[Saved data entries]
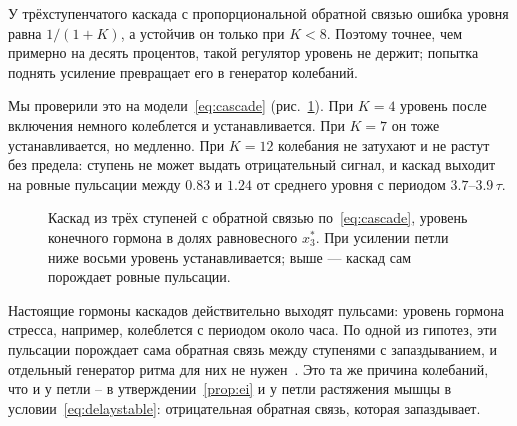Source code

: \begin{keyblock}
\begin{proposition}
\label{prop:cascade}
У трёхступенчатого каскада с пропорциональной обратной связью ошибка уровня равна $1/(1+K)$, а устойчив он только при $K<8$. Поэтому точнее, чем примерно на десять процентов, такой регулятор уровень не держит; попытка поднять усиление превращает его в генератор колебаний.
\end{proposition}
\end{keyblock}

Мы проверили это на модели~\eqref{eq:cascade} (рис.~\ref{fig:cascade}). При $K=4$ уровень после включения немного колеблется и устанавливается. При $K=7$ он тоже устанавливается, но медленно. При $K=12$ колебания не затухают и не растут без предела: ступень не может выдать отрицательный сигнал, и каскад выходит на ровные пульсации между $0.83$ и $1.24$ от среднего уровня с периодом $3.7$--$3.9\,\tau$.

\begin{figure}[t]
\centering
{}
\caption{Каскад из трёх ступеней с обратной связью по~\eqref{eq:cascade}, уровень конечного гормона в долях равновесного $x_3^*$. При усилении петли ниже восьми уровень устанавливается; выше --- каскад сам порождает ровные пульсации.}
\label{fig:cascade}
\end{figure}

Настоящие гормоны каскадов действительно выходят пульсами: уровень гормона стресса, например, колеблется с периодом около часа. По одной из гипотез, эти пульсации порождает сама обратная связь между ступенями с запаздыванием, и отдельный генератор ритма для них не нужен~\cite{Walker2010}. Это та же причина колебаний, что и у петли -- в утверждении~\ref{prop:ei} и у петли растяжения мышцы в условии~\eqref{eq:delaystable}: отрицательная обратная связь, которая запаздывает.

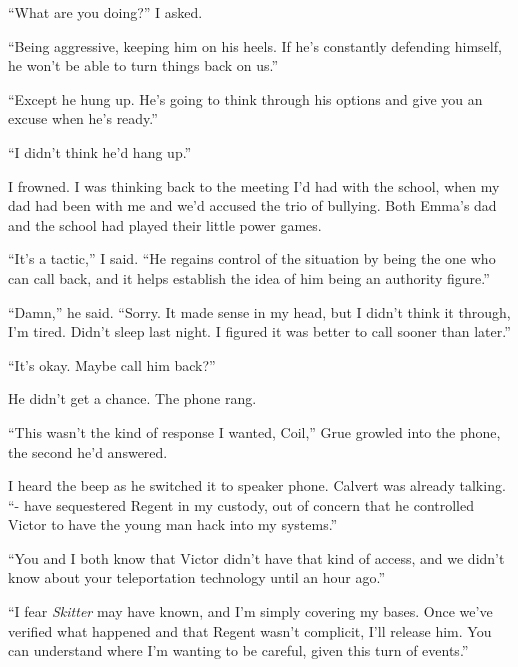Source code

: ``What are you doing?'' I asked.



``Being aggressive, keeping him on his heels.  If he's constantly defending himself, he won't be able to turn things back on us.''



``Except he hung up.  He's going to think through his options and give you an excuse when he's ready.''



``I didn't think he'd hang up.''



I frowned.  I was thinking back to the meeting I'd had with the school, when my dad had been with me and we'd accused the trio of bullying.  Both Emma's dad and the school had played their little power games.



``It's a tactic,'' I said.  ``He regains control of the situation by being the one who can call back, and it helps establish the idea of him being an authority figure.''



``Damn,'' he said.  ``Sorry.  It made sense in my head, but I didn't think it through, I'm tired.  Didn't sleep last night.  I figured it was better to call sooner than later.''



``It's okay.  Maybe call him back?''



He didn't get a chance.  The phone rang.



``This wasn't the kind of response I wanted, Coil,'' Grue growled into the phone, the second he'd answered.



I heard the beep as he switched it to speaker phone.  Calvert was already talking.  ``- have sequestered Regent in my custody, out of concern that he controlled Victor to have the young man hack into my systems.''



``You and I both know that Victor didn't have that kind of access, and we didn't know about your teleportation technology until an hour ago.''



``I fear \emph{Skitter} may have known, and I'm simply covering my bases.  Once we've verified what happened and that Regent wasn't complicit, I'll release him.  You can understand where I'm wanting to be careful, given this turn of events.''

» WHAT YOU ARE ASKED TO DO
Would you write each entry out again exactly, omitting the images?

» TASK ANSWER
Source code

: \begin{keyblock}
\begin{proposition}
\label{prop:cascade}
У трёхступенчатого каскада с пропорциональной обратной связью ошибка уровня равна $1/(1+K)$, а устойчив он только при $K<8$. Поэтому точнее, чем примерно на десять процентов, такой регулятор уровень не держит; попытка поднять усиление превращает его в генератор колебаний.
\end{proposition}
\end{keyblock}

Мы проверили это на модели~\eqref{eq:cascade} (рис.~\ref{fig:cascade}). При $K=4$ уровень после включения немного колеблется и устанавливается. При $K=7$ он тоже устанавливается, но медленно. При $K=12$ колебания не затухают и не растут без предела: ступень не может выдать отрицательный сигнал, и каскад выходит на ровные пульсации между $0.83$ и $1.24$ от среднего уровня с периодом $3.7$--$3.9\,\tau$.

\begin{figure}[t]
\centering
{}
\caption{Каскад из трёх ступеней с обратной связью по~\eqref{eq:cascade}, уровень конечного гормона в долях равновесного $x_3^*$. При усилении петли ниже восьми уровень устанавливается; выше --- каскад сам порождает ровные пульсации.}
\label{fig:cascade}
\end{figure}

Настоящие гормоны каскадов действительно выходят пульсами: уровень гормона стресса, например, колеблется с периодом около часа. По одной из гипотез, эти пульсации порождает сама обратная связь между ступенями с запаздыванием, и отдельный генератор ритма для них не нужен~\cite{Walker2010}. Это та же причина колебаний, что и у петли -- в утверждении~\ref{prop:ei} и у петли растяжения мышцы в условии~\eqref{eq:delaystable}: отрицательная обратная связь, которая запаздывает.

Source code

: ``What are you doing?'' I asked.



``Being aggressive, keeping him on his heels.  If he's constantly defending himself, he won't be able to turn things back on us.''



``Except he hung up.  He's going to think through his options and give you an excuse when he's ready.''



``I didn't think he'd hang up.''



I frowned.  I was thinking back to the meeting I'd had with the school, when my dad had been with me and we'd accused the trio of bullying.  Both Emma's dad and the school had played their little power games.



``It's a tactic,'' I said.  ``He regains control of the situation by being the one who can call back, and it helps establish the idea of him being an authority figure.''



``Damn,'' he said.  ``Sorry.  It made sense in my head, but I didn't think it through, I'm tired.  Didn't sleep last night.  I figured it was better to call sooner than later.''



``It's okay.  Maybe call him back?''



He didn't get a chance.  The phone rang.



``This wasn't the kind of response I wanted, Coil,'' Grue growled into the phone, the second he'd answered.



I heard the beep as he switched it to speaker phone.  Calvert was already talking.  ``- have sequestered Regent in my custody, out of concern that he controlled Victor to have the young man hack into my systems.''



``You and I both know that Victor didn't have that kind of access, and we didn't know about your teleportation technology until an hour ago.''



``I fear \emph{Skitter} may have known, and I'm simply covering my bases.  Once we've verified what happened and that Regent wasn't complicit, I'll release him.  You can understand where I'm wanting to be careful, given this turn of events.''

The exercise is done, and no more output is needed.